What the exercise asks> Nothing but the lines below, from the first through the line containing "## Bevezetés", should be set down, each one exactly and without pictures.

===== Excerpted data

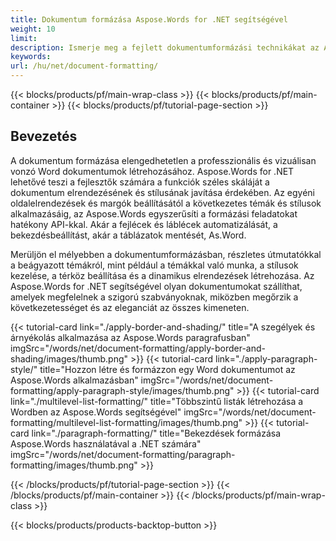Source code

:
 ```yaml
---
title: Dokumentum formázása Aspose.Words for .NET segítségével
weight: 10
limit:
description: Ismerje meg a fejlett dokumentumformázási technikákat az Aspose.Words for .NET alkalmazással. Fedezze fel az oldalelrendezéseket, stílusokat, témákat és formázási automatizálást zökkenőmentesen.
keywords:
url: /hu/net/document-formatting/
---
```

{{< blocks/products/pf/main-wrap-class >}}
{{< blocks/products/pf/main-container >}}
{{< blocks/products/pf/tutorial-page-section >}}

## Bevezetés
 
A dokumentum formázása elengedhetetlen a professzionális és vizuálisan vonzó Word dokumentumok létrehozásához. Aspose.Words for .NET lehetővé teszi a fejlesztők számára a funkciók széles skáláját a dokumentum elrendezésének és stílusának javítása érdekében. Az egyéni oldalelrendezések és margók beállításától a következetes témák és stílusok alkalmazásáig, az Aspose.Words egyszerűsíti a formázási feladatokat hatékony API-kkal. Akár a fejlécek és láblécek automatizálását, a bekezdésbeállítást, akár a táblázatok mentését, As.Word.  

Merüljön el mélyebben a dokumentumformázásban, részletes útmutatókkal a beágyazott témákról, mint például a témákkal való munka, a stílusok kezelése, a térköz beállítása és a dinamikus elrendezések létrehozása. Az Aspose.Words for .NET segítségével olyan dokumentumokat szállíthat, amelyek megfelelnek a szigorú szabványoknak, miközben megőrzik a következetességet és az eleganciát az összes kimeneten.

{{< tutorial-card link="./apply-border-and-shading/" title="A szegélyek és árnyékolás alkalmazása az Aspose.Words paragrafusban" imgSrc="/words/net/document-formatting/apply-border-and-shading/images/thumb.png" >}}
{{< tutorial-card link="./apply-paragraph-style/" title="Hozzon létre és formázzon egy Word dokumentumot az Aspose.Words alkalmazásban" imgSrc="/words/net/document-formatting/apply-paragraph-style/images/thumb.png" >}}
{{< tutorial-card link="./multilevel-list-formatting/" title="Többszintű listák létrehozása a Wordben az Aspose.Words segítségével" imgSrc="/words/net/document-formatting/multilevel-list-formatting/images/thumb.png" >}}
{{< tutorial-card link="./paragraph-formatting/" title="Bekezdések formázása Aspose.Words használatával a .NET számára" imgSrc="/words/net/document-formatting/paragraph-formatting/images/thumb.png" >}}

{{< /blocks/products/pf/tutorial-page-section >}}
{{< /blocks/products/pf/main-container >}}
{{< /blocks/products/pf/main-wrap-class >}}

{{< blocks/products/products-backtop-button >}}
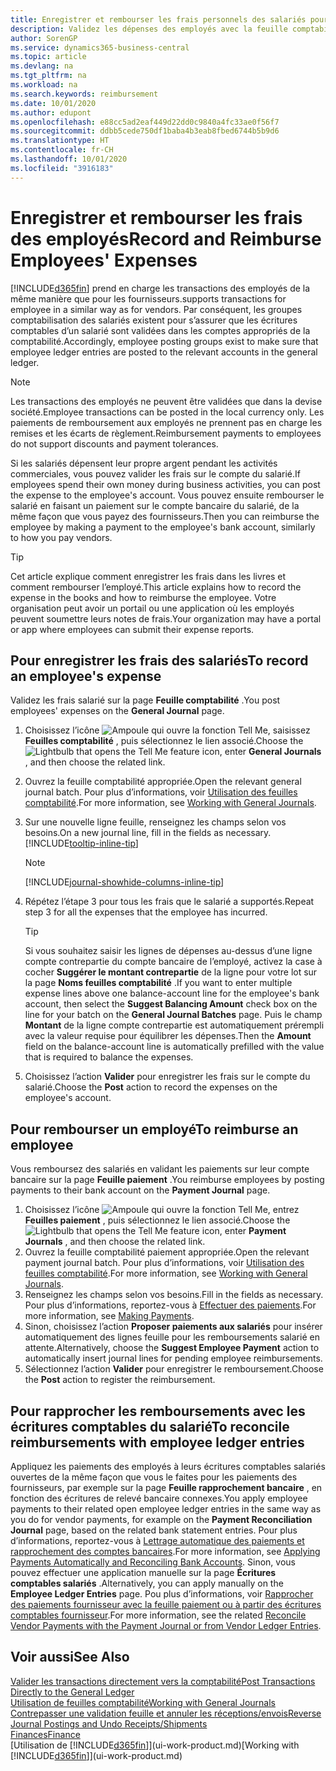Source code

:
 ```yaml
---
title: Enregistrer et rembourser les frais personnels des salariés pour les activités commerciales | Microsoft Docs
description: Validez les dépenses des employés avec la feuille comptabilité sur le compte de l’employé et validez par la suite un paiement sur le compte bancaire de l’employé pour rembourser les frais liés à l’entreprise.
author: SorenGP
ms.service: dynamics365-business-central
ms.topic: article
ms.devlang: na
ms.tgt_pltfrm: na
ms.workload: na
ms.search.keywords: reimbursement
ms.date: 10/01/2020
ms.author: edupont
ms.openlocfilehash: e88cc5ad2eaf449d22dd0c9840a4fc33ae0f56f7
ms.sourcegitcommit: ddbb5cede750df1baba4b3eab8fbed6744b5b9d6
ms.translationtype: HT
ms.contentlocale: fr-CH
ms.lasthandoff: 10/01/2020
ms.locfileid: "3916183"
---
```

# <a name="record-and-reimburse-employees-expenses"></a><span data-ttu-id="9ce2f-103">Enregistrer et rembourser les frais des employés</span><span class="sxs-lookup"><span data-stu-id="9ce2f-103">Record and Reimburse Employees' Expenses</span></span>

[!INCLUDE[d365fin](includes/d365fin_md.md)] <span data-ttu-id="9ce2f-104">prend en charge les transactions des employés de la même manière que pour les fournisseurs.</span><span class="sxs-lookup"><span data-stu-id="9ce2f-104">supports transactions for employee in a similar way as for vendors.</span></span> <span data-ttu-id="9ce2f-105">Par conséquent, les groupes comptabilisation des salariés existent pour s’assurer que les écritures comptables d’un salarié sont validées dans les comptes appropriés de la comptabilité.</span><span class="sxs-lookup"><span data-stu-id="9ce2f-105">Accordingly, employee posting groups exist to make sure that employee ledger entries are posted to the relevant accounts in the general ledger.</span></span>

> [!NOTE]  
> <span data-ttu-id="9ce2f-106">Les transactions des employés ne peuvent être validées que dans la devise société.</span><span class="sxs-lookup"><span data-stu-id="9ce2f-106">Employee transactions can be posted in the local currency only.</span></span> <span data-ttu-id="9ce2f-107">Les paiements de remboursement aux employés ne prennent pas en charge les remises et les écarts de règlement.</span><span class="sxs-lookup"><span data-stu-id="9ce2f-107">Reimbursement payments to employees do not support discounts and payment tolerances.</span></span>

<span data-ttu-id="9ce2f-108">Si les salariés dépensent leur propre argent pendant les activités commerciales, vous pouvez valider les frais sur le compte du salarié.</span><span class="sxs-lookup"><span data-stu-id="9ce2f-108">If employees spend their own money during business activities, you can post the expense to the employee's account.</span></span> <span data-ttu-id="9ce2f-109">Vous pouvez ensuite rembourser le salarié en faisant un paiement sur le compte bancaire du salarié, de la même façon que vous payez des fournisseurs.</span><span class="sxs-lookup"><span data-stu-id="9ce2f-109">Then you can reimburse the employee by making a payment to the employee's bank account, similarly to how you pay vendors.</span></span>  

> [!TIP]
> <span data-ttu-id="9ce2f-110">Cet article explique comment enregistrer les frais dans les livres et comment rembourser l’employé.</span><span class="sxs-lookup"><span data-stu-id="9ce2f-110">This article explains how to record the expense in the books and how to reimburse the employee.</span></span> <span data-ttu-id="9ce2f-111">Votre organisation peut avoir un portail ou une application où les employés peuvent soumettre leurs notes de frais.</span><span class="sxs-lookup"><span data-stu-id="9ce2f-111">Your organization may have a portal or app where employees can submit their expense reports.</span></span>

## <a name="to-record-an-employees-expense"></a><span data-ttu-id="9ce2f-112">Pour enregistrer les frais des salariés</span><span class="sxs-lookup"><span data-stu-id="9ce2f-112">To record an employee's expense</span></span>
<span data-ttu-id="9ce2f-113">Validez les frais salarié sur la page **Feuille comptabilité** .</span><span class="sxs-lookup"><span data-stu-id="9ce2f-113">You post employees' expenses on the **General Journal** page.</span></span>
1. <span data-ttu-id="9ce2f-114">Choisissez l’icône ![Ampoule qui ouvre la fonction Tell Me](media/ui-search/search_small.png "Dites-moi ce que vous voulez faire"), saisissez **Feuilles comptabilité** , puis sélectionnez le lien associé.</span><span class="sxs-lookup"><span data-stu-id="9ce2f-114">Choose the ![Lightbulb that opens the Tell Me feature](media/ui-search/search_small.png "Tell me what you want to do") icon, enter **General Journals** , and then choose the related link.</span></span>
2. <span data-ttu-id="9ce2f-115">Ouvrez la feuille comptabilité appropriée.</span><span class="sxs-lookup"><span data-stu-id="9ce2f-115">Open the relevant general journal batch.</span></span> <span data-ttu-id="9ce2f-116">Pour plus d’informations, voir [Utilisation des feuilles comptabilité](ui-work-general-journals.md).</span><span class="sxs-lookup"><span data-stu-id="9ce2f-116">For more information, see [Working with General Journals](ui-work-general-journals.md).</span></span>
3. <span data-ttu-id="9ce2f-117">Sur une nouvelle ligne feuille, renseignez les champs selon vos besoins.</span><span class="sxs-lookup"><span data-stu-id="9ce2f-117">On a new journal line, fill in the fields as necessary.</span></span> [!INCLUDE[tooltip-inline-tip](includes/tooltip-inline-tip_md.md)]    

    > [!NOTE]
    > [!INCLUDE[journal-showhide-columns-inline-tip](includes/journal-showhide-columns-inline-tip.md)]
4. <span data-ttu-id="9ce2f-118">Répétez l’étape 3 pour tous les frais que le salarié a supportés.</span><span class="sxs-lookup"><span data-stu-id="9ce2f-118">Repeat step 3 for all the expenses that the employee has incurred.</span></span>

    > [!TIP]  
    > <span data-ttu-id="9ce2f-119">Si vous souhaitez saisir les lignes de dépenses au-dessus d’une ligne compte contrepartie du compte bancaire de l’employé, activez la case à cocher **Suggérer le montant contrepartie** de la ligne pour votre lot sur la page **Noms feuilles comptabilité** .</span><span class="sxs-lookup"><span data-stu-id="9ce2f-119">If you want to enter multiple expense lines above one balance-account line for the employee's bank account, then select the **Suggest Balancing Amount** check box on the line for your batch on the **General Journal Batches** page.</span></span> <span data-ttu-id="9ce2f-120">Puis le champ **Montant** de la ligne compte contrepartie est automatiquement prérempli avec la valeur requise pour équilibrer les dépenses.</span><span class="sxs-lookup"><span data-stu-id="9ce2f-120">Then the **Amount** field on the balance-account line is automatically prefilled with the value that is required to balance the expenses.</span></span>
5. <span data-ttu-id="9ce2f-121">Choisissez l’action **Valider** pour enregistrer les frais sur le compte du salarié.</span><span class="sxs-lookup"><span data-stu-id="9ce2f-121">Choose the **Post** action to record the expenses on the employee's account.</span></span>

## <a name="to-reimburse-an-employee"></a><span data-ttu-id="9ce2f-122">Pour rembourser un employé</span><span class="sxs-lookup"><span data-stu-id="9ce2f-122">To reimburse an employee</span></span>
<span data-ttu-id="9ce2f-123">Vous remboursez des salariés en validant les paiements sur leur compte bancaire sur la page **Feuille paiement** .</span><span class="sxs-lookup"><span data-stu-id="9ce2f-123">You reimburse employees by posting payments to their bank account on the **Payment Journal** page.</span></span>
1. <span data-ttu-id="9ce2f-124">Choisissez l’icône ![Ampoule qui ouvre la fonction Tell Me](media/ui-search/search_small.png "Dites-moi ce que vous voulez faire"), entrez **Feuilles paiement** , puis sélectionnez le lien associé.</span><span class="sxs-lookup"><span data-stu-id="9ce2f-124">Choose the ![Lightbulb that opens the Tell Me feature](media/ui-search/search_small.png "Tell me what you want to do") icon, enter **Payment Journals** , and then choose the related link.</span></span>
2. <span data-ttu-id="9ce2f-125">Ouvrez la feuille comptabilité paiement appropriée.</span><span class="sxs-lookup"><span data-stu-id="9ce2f-125">Open the relevant payment journal batch.</span></span> <span data-ttu-id="9ce2f-126">Pour plus d’informations, voir [Utilisation des feuilles comptabilité](ui-work-general-journals.md).</span><span class="sxs-lookup"><span data-stu-id="9ce2f-126">For more information, see [Working with General Journals](ui-work-general-journals.md).</span></span>
3. <span data-ttu-id="9ce2f-127">Renseignez les champs selon vos besoins.</span><span class="sxs-lookup"><span data-stu-id="9ce2f-127">Fill in the fields as necessary.</span></span> <span data-ttu-id="9ce2f-128">Pour plus d’informations, reportez-vous à [Effectuer des paiements](payables-make-payments.md).</span><span class="sxs-lookup"><span data-stu-id="9ce2f-128">For more information, see [Making Payments](payables-make-payments.md).</span></span>
4. <span data-ttu-id="9ce2f-129">Sinon, choisissez l’action **Proposer paiements aux salariés** pour insérer automatiquement des lignes feuille pour les remboursements salarié en attente.</span><span class="sxs-lookup"><span data-stu-id="9ce2f-129">Alternatively, choose the **Suggest Employee Payment** action to automatically insert journal lines for pending employee reimbursements.</span></span>
5. <span data-ttu-id="9ce2f-130">Sélectionnez l’action **Valider** pour enregistrer le remboursement.</span><span class="sxs-lookup"><span data-stu-id="9ce2f-130">Choose the **Post** action to register the reimbursement.</span></span>  

## <a name="to-reconcile-reimbursements-with-employee-ledger-entries"></a><span data-ttu-id="9ce2f-131">Pour rapprocher les remboursements avec les écritures comptables du salarié</span><span class="sxs-lookup"><span data-stu-id="9ce2f-131">To reconcile reimbursements with employee ledger entries</span></span>
<span data-ttu-id="9ce2f-132">Appliquez les paiements des employés à leurs écritures comptables salariés ouvertes de la même façon que vous le faites pour les paiements des fournisseurs, par exemple sur la page **Feuille rapprochement bancaire** , en fonction des écritures de relevé bancaire connexes.</span><span class="sxs-lookup"><span data-stu-id="9ce2f-132">You apply employee payments to their related open employee ledger entries in the same way as you do for vendor payments, for example on the **Payment Reconciliation Journal** page, based on the related bank statement entries.</span></span> <span data-ttu-id="9ce2f-133">Pour plus d’informations, reportez-vous à [Lettrage automatique des paiements et rapprochement des comptes bancaires](receivables-apply-payments-auto-reconcile-bank-accounts.md).</span><span class="sxs-lookup"><span data-stu-id="9ce2f-133">For more information, see [Applying Payments Automatically and Reconciling Bank Accounts](receivables-apply-payments-auto-reconcile-bank-accounts.md).</span></span> <span data-ttu-id="9ce2f-134">Sinon, vous pouvez effectuer une application manuelle sur la page **Écritures comptables salariés** .</span><span class="sxs-lookup"><span data-stu-id="9ce2f-134">Alternatively, you can apply manually on the **Employee Ledger Entries** page.</span></span> <span data-ttu-id="9ce2f-135">Pou plus d’informations, voir [Rapprocher des paiements fournisseur avec la feuille paiement ou à partir des écritures comptables fournisseur](payables-how-apply-purchase-transactions-manually.md).</span><span class="sxs-lookup"><span data-stu-id="9ce2f-135">For more information, see the related [Reconcile Vendor Payments with the Payment Journal or from Vendor Ledger Entries](payables-how-apply-purchase-transactions-manually.md).</span></span>  

## <a name="see-also"></a><span data-ttu-id="9ce2f-136">Voir aussi</span><span class="sxs-lookup"><span data-stu-id="9ce2f-136">See Also</span></span>
[<span data-ttu-id="9ce2f-137">Valider les transactions directement vers la comptabilité</span><span class="sxs-lookup"><span data-stu-id="9ce2f-137">Post Transactions Directly to the General Ledger</span></span>](finance-how-post-transactions-directly.md)  
[<span data-ttu-id="9ce2f-138">Utilisation de feuilles comptabilité</span><span class="sxs-lookup"><span data-stu-id="9ce2f-138">Working with General Journals</span></span>](ui-work-general-journals.md)  
[<span data-ttu-id="9ce2f-139">Contrepasser une validation feuille et annuler les réceptions/envois</span><span class="sxs-lookup"><span data-stu-id="9ce2f-139">Reverse Journal Postings and Undo Receipts/Shipments</span></span>](finance-how-reverse-journal-posting.md)  
[<span data-ttu-id="9ce2f-140">Finances</span><span class="sxs-lookup"><span data-stu-id="9ce2f-140">Finance</span></span>](finance.md)  
<span data-ttu-id="9ce2f-141">[Utilisation de [!INCLUDE[d365fin](includes/d365fin_md.md)]](ui-work-product.md)</span><span class="sxs-lookup"><span data-stu-id="9ce2f-141">[Working with [!INCLUDE[d365fin](includes/d365fin_md.md)]](ui-work-product.md)</span></span>  
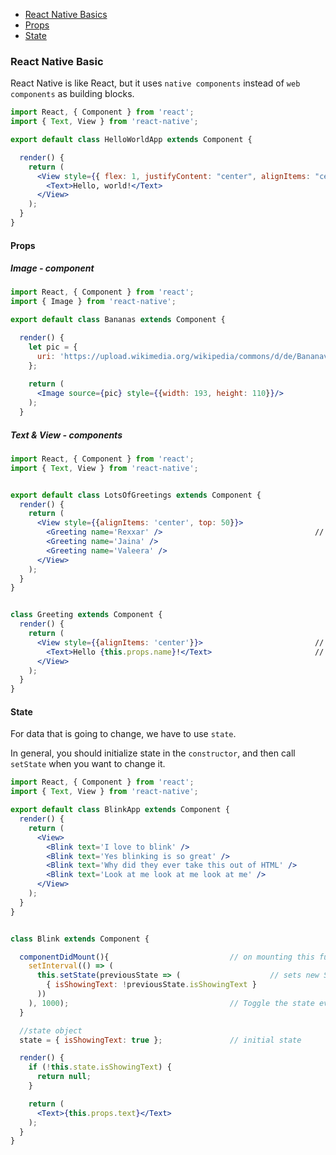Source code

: * [React Native Basics](#React-Native-Basic)
* [Props](#Props)
* [State](#State)


### React Native Basic

React Native is like React, but it uses `native components` instead of `web components` as building blocks.

```jsx
import React, { Component } from 'react';
import { Text, View } from 'react-native';

export default class HelloWorldApp extends Component {

  render() {
    return (
      <View style={{ flex: 1, justifyContent: "center", alignItems: "center" }}>
        <Text>Hello, world!</Text>
      </View>
    );
  }
}
```

#### Props

##### Image - component

```jsx
import React, { Component } from 'react';
import { Image } from 'react-native';

export default class Bananas extends Component {

  render() {
    let pic = {
      uri: 'https://upload.wikimedia.org/wikipedia/commons/d/de/Bananavarieties.jpg'
    };
    
    return (
      <Image source={pic} style={{width: 193, height: 110}}/>                 // image component
    );
  }
```

##### Text & View - components

```jsx
import React, { Component } from 'react';
import { Text, View } from 'react-native';                        


export default class LotsOfGreetings extends Component {
  render() {
    return (
      <View style={{alignItems: 'center', top: 50}}>
        <Greeting name='Rexxar' />                                  // sending props 
        <Greeting name='Jaina' />
        <Greeting name='Valeera' />
      </View>
    );
  }
}


class Greeting extends Component {
  render() {
    return (
      <View style={{alignItems: 'center'}}>                         // view component
        <Text>Hello {this.props.name}!</Text>                       // text component
      </View>
    );
  }
}
```

#### State

For data that is going to change, we have to use `state`.

In general, you should initialize state in the `constructor`, and then call `setState` when you want to change it.

```jsx
import React, { Component } from 'react';
import { Text, View } from 'react-native';

export default class BlinkApp extends Component {
  render() {
    return (
      <View>
        <Blink text='I love to blink' />
        <Blink text='Yes blinking is so great' />
        <Blink text='Why did they ever take this out of HTML' />
        <Blink text='Look at me look at me look at me' />
      </View>
    );
  }
}


class Blink extends Component {

  componentDidMount(){                           // on mounting this function is called                                             
    setInterval(() => (                          
      this.setState(previousState => (                    // sets new STATE with previous state
        { isShowingText: !previousState.isShowingText }
      ))
    ), 1000);                                    // Toggle the state every second 
  }

  //state object
  state = { isShowingText: true };               // initial state

  render() {
    if (!this.state.isShowingText) {
      return null;
    }

    return (
      <Text>{this.props.text}</Text>
    );
  }
}
```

==========

Written response>
Source code

:
 ```yaml
---
title: Dokumentum formázása Aspose.Words for .NET segítségével
weight: 10
limit:
description: Ismerje meg a fejlett dokumentumformázási technikákat az Aspose.Words for .NET alkalmazással. Fedezze fel az oldalelrendezéseket, stílusokat, témákat és formázási automatizálást zökkenőmentesen.
keywords:
url: /hu/net/document-formatting/
---
```

{{< blocks/products/pf/main-wrap-class >}}
{{< blocks/products/pf/main-container >}}
{{< blocks/products/pf/tutorial-page-section >}}

## Bevezetés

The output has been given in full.